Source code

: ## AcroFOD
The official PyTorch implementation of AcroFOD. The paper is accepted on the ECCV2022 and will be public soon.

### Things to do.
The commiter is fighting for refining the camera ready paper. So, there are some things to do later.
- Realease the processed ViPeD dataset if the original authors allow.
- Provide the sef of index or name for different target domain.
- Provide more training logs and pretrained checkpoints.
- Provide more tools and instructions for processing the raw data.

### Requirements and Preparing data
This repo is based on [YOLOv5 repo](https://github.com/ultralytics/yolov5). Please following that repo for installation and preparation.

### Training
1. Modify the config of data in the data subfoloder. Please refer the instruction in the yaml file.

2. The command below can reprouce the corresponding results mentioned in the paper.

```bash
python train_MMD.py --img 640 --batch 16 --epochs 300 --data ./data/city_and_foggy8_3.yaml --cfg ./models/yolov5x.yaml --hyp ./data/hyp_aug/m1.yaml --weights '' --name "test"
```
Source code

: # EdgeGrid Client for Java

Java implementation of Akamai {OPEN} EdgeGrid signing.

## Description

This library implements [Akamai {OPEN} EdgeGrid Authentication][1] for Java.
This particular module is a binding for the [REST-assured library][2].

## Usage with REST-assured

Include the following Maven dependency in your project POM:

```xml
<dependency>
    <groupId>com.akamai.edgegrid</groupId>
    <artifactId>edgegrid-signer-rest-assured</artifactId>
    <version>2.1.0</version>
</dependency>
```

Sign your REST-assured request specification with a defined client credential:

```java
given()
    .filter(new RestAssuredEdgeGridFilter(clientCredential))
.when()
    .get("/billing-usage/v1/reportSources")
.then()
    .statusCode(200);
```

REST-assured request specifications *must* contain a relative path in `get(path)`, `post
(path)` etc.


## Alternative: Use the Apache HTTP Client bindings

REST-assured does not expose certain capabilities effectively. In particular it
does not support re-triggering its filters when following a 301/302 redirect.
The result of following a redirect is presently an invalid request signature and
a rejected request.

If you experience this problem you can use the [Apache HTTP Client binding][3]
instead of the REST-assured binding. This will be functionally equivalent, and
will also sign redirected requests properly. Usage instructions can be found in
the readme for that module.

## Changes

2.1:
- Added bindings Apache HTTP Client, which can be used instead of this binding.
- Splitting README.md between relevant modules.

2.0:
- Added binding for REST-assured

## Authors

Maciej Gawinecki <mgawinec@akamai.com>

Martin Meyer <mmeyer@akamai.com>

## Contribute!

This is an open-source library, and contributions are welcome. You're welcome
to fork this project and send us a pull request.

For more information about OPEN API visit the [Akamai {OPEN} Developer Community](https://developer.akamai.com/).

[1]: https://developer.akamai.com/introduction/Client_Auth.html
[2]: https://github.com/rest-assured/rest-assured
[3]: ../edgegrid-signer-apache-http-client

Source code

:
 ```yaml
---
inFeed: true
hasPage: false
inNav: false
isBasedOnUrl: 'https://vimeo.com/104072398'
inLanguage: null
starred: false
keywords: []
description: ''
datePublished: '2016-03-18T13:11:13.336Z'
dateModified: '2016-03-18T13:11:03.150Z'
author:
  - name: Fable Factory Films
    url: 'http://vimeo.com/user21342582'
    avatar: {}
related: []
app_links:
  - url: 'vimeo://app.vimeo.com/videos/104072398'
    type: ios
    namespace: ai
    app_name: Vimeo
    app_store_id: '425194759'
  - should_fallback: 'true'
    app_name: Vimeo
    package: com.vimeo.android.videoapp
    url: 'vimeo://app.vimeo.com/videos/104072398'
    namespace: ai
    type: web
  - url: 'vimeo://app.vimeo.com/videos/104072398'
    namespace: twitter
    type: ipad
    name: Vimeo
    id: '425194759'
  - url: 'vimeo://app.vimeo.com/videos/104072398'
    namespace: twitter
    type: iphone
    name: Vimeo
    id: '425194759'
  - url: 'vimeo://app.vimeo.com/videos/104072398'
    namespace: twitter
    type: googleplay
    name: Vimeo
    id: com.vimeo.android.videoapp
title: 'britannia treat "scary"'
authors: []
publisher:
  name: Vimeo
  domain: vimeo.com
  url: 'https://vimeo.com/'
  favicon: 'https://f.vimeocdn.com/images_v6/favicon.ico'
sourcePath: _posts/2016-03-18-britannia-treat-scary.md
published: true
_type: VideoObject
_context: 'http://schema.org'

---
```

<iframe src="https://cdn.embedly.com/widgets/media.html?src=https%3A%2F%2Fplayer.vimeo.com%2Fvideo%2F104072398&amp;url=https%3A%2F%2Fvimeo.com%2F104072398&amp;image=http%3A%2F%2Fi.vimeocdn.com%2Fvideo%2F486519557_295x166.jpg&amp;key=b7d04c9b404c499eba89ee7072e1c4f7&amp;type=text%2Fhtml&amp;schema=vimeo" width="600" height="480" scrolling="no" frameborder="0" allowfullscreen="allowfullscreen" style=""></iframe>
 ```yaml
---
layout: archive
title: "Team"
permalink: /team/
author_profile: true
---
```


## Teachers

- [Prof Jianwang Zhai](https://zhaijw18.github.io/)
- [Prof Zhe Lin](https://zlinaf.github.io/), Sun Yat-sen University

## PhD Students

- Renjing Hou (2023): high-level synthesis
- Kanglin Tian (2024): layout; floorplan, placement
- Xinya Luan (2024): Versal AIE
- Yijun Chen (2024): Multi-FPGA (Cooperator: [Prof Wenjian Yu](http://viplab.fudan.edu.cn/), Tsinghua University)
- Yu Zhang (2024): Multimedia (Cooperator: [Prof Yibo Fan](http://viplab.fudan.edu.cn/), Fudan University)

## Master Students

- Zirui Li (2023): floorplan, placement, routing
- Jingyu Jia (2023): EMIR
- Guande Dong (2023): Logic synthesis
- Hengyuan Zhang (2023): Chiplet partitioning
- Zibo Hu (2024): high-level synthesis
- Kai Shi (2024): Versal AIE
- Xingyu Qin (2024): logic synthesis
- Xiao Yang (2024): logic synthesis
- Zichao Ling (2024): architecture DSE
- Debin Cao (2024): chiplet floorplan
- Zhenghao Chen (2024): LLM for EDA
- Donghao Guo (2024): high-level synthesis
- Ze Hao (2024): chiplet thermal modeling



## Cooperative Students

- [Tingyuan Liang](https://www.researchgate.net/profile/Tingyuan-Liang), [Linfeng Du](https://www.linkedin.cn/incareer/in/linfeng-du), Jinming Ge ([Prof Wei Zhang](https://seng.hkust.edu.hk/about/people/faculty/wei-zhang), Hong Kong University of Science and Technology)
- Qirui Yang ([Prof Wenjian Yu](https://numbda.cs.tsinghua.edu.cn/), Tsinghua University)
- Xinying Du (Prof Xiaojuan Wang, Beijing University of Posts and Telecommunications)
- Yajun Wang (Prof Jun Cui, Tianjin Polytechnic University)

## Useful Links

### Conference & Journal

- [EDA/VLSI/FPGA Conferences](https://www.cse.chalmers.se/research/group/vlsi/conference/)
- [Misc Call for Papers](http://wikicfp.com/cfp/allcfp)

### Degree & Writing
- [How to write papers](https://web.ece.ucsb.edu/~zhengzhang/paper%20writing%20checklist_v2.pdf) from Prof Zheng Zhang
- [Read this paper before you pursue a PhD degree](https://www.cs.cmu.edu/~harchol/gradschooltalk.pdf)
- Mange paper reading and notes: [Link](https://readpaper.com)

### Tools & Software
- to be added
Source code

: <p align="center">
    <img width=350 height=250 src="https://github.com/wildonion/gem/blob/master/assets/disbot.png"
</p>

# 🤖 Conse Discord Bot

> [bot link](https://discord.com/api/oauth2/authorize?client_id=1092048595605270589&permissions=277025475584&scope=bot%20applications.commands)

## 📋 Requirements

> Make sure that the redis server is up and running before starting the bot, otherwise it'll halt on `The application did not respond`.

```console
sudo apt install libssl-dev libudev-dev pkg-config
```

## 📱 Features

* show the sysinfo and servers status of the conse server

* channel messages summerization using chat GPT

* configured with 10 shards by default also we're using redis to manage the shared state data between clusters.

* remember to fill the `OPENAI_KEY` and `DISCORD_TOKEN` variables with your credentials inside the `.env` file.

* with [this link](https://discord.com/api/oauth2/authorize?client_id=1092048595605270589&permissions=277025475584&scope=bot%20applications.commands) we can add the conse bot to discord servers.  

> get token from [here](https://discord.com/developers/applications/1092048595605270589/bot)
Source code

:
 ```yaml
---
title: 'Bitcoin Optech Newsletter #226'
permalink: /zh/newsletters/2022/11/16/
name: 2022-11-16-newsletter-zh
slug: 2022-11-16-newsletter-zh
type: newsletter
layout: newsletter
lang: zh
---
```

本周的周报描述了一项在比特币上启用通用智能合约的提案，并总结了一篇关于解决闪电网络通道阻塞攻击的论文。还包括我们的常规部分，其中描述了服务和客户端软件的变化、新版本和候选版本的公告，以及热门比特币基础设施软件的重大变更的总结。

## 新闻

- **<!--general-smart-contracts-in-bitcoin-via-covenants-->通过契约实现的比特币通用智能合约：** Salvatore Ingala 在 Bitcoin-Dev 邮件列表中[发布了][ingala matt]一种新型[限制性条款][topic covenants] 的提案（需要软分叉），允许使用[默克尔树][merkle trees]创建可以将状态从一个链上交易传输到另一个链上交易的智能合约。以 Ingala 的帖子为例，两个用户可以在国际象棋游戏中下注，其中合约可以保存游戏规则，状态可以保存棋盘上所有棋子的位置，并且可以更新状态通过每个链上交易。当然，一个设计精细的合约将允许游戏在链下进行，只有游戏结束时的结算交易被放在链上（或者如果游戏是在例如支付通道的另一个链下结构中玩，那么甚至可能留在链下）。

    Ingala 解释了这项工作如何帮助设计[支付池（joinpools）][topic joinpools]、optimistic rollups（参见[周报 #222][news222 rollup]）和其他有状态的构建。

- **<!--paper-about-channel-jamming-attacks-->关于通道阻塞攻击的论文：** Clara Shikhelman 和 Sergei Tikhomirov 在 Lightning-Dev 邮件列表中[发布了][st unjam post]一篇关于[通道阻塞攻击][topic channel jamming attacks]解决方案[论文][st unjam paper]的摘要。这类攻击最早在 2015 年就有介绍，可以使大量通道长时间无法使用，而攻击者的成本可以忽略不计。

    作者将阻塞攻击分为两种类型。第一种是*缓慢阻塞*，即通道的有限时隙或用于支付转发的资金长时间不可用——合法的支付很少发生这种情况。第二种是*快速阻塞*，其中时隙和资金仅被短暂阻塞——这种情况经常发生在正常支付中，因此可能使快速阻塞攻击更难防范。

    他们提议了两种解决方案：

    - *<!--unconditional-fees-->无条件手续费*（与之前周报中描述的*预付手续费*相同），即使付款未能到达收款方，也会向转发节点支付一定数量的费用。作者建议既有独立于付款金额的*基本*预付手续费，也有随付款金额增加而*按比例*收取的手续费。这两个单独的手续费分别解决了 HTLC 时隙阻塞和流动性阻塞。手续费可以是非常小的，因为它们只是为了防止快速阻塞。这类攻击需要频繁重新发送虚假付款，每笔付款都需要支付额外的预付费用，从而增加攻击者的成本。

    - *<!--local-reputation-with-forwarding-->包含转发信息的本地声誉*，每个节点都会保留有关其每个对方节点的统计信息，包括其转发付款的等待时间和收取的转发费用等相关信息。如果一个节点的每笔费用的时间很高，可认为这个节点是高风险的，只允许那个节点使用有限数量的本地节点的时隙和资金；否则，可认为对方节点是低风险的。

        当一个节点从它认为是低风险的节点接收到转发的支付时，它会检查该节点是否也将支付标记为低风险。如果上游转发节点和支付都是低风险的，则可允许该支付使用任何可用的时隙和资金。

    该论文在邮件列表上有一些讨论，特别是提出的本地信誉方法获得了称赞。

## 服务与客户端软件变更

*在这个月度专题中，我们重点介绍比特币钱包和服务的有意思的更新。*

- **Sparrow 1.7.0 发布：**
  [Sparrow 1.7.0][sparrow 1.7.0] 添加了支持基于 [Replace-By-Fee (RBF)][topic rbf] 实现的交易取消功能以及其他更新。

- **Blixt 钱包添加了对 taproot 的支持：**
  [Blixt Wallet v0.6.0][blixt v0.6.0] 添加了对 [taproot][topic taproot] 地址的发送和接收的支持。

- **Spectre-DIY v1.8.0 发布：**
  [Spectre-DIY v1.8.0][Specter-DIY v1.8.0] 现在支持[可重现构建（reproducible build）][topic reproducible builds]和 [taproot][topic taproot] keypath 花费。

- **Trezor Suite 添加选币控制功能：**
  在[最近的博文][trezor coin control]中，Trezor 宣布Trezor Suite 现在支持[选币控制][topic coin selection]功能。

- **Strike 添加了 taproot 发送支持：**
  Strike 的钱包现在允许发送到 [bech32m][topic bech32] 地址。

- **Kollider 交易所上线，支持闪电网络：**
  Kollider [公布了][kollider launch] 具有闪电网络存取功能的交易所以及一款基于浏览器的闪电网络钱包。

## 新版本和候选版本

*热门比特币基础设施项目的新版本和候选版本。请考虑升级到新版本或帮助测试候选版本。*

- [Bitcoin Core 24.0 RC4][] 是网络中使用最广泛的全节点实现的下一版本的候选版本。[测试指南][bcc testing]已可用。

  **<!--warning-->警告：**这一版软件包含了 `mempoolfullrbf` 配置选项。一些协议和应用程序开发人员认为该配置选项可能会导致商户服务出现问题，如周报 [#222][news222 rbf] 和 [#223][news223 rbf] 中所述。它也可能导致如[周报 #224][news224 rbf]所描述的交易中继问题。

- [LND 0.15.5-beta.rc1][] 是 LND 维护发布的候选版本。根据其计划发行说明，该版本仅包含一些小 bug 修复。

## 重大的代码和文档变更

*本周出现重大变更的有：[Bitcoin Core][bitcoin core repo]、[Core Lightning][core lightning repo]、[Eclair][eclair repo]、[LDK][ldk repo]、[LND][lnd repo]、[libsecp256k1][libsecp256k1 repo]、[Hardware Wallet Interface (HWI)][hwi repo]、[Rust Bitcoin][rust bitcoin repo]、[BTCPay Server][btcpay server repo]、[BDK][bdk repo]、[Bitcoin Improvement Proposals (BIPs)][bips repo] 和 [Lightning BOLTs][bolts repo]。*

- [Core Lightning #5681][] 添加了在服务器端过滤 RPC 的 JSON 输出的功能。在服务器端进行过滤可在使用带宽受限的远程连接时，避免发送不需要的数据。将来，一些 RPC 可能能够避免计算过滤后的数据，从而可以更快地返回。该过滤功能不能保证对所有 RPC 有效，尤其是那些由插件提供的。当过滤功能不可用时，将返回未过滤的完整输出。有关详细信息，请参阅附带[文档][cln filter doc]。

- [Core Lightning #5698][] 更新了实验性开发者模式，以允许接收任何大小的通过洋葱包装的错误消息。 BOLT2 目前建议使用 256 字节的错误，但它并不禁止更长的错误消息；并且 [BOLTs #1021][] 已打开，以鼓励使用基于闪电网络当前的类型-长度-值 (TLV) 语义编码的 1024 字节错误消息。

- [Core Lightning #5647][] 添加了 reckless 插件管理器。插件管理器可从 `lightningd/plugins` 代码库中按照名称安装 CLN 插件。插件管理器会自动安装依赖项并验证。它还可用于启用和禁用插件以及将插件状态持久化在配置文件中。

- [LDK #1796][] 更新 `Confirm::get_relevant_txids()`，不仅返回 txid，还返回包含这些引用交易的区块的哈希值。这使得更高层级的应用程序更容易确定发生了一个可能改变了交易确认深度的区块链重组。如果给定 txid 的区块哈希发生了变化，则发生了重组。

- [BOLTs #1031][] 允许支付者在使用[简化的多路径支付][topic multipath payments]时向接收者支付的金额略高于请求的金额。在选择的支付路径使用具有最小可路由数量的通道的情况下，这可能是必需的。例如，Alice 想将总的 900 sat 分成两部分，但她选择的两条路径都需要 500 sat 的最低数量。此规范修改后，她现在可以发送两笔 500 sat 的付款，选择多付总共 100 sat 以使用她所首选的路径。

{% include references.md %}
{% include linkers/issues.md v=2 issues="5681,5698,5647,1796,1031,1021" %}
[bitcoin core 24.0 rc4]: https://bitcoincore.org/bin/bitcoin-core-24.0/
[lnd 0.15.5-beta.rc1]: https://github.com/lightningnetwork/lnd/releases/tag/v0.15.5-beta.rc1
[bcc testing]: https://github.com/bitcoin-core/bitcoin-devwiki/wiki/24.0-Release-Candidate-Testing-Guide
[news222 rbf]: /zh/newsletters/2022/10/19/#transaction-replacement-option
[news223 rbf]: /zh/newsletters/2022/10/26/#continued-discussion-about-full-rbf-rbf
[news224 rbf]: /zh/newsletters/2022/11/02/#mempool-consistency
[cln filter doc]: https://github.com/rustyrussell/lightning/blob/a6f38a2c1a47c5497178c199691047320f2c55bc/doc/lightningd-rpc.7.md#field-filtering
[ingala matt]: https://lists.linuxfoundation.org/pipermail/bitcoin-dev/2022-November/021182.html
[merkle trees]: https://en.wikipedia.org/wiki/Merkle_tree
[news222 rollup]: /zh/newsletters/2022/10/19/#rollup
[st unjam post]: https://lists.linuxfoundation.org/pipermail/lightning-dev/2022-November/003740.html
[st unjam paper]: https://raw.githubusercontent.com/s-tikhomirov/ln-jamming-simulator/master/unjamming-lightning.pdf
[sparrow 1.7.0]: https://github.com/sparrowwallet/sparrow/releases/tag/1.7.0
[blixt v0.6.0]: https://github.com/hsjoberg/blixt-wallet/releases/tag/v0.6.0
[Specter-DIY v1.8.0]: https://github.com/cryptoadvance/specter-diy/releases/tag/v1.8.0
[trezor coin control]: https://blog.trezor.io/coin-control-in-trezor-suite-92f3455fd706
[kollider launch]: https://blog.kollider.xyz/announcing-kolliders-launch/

— Problem to solve —
Repeat each line of the data above, exactly as it appears, from the first through the line that contains "- Provide the".

— Exercise output —
Source code

: ## AcroFOD
The official PyTorch implementation of AcroFOD. The paper is accepted on the ECCV2022 and will be public soon.

### Things to do.
The commiter is fighting for refining the camera ready paper. So, there are some things to do later.
- Realease the processed ViPeD dataset if the original authors allow.
- Provide the sef of index or name for different target domain.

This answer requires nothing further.